- [WHAT THIS TASK INVOLVES] How many lines of the data contain the string "женщины"? Write the number and nothing more.

Top of SOURCE MATERIAL

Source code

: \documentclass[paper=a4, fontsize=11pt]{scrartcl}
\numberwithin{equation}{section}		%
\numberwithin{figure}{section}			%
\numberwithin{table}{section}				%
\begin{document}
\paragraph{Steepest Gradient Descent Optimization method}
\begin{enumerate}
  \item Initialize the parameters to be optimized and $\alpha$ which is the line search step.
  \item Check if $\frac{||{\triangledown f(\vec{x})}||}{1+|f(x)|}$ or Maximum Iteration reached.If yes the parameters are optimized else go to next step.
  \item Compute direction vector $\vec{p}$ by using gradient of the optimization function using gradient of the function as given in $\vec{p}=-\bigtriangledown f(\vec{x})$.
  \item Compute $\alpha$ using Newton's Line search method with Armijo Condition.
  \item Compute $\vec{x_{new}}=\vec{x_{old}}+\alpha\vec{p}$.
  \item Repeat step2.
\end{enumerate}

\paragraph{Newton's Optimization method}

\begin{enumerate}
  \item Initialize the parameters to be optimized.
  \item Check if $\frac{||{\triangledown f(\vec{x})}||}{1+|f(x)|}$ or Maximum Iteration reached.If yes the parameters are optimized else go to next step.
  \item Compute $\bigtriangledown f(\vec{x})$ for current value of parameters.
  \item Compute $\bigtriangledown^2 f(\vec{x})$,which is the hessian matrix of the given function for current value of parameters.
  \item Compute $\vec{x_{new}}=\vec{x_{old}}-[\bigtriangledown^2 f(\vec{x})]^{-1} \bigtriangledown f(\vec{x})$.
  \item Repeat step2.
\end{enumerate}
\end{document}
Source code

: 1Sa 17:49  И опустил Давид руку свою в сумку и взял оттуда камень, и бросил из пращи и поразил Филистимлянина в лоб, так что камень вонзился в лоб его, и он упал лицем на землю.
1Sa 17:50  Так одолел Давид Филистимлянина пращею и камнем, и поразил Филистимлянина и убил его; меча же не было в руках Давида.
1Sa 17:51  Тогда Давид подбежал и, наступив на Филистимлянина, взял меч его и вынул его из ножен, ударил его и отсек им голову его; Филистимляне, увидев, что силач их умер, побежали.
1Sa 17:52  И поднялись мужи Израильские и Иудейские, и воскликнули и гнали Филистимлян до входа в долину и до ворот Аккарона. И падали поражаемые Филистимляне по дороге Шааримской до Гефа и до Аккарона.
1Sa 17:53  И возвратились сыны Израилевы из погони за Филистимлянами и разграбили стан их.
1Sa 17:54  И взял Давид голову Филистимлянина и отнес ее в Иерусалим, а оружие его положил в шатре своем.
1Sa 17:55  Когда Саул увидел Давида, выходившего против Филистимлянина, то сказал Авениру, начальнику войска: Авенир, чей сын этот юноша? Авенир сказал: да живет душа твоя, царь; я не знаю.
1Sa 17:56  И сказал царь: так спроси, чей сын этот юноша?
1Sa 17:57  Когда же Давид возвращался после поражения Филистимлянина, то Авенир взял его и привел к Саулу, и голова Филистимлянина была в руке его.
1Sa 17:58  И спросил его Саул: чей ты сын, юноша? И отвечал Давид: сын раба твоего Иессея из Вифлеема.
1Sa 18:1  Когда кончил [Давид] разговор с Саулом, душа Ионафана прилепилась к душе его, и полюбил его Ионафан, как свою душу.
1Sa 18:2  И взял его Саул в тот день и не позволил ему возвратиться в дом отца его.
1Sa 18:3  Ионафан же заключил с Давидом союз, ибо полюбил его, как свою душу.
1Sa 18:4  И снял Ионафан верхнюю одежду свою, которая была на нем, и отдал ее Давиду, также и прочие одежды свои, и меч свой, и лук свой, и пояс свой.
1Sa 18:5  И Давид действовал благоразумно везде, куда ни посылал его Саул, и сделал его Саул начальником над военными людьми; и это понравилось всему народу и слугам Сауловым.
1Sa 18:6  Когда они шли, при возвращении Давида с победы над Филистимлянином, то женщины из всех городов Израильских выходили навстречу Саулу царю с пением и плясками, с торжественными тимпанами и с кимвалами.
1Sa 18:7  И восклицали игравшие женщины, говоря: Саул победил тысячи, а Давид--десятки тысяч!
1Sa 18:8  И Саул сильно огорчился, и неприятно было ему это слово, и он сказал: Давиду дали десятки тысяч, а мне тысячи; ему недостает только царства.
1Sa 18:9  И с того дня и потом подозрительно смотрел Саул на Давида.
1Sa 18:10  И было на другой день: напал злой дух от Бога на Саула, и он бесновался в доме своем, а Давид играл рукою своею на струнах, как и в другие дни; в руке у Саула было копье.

Bottom of SOURCE MATERIAL

- [OUTPUT] 2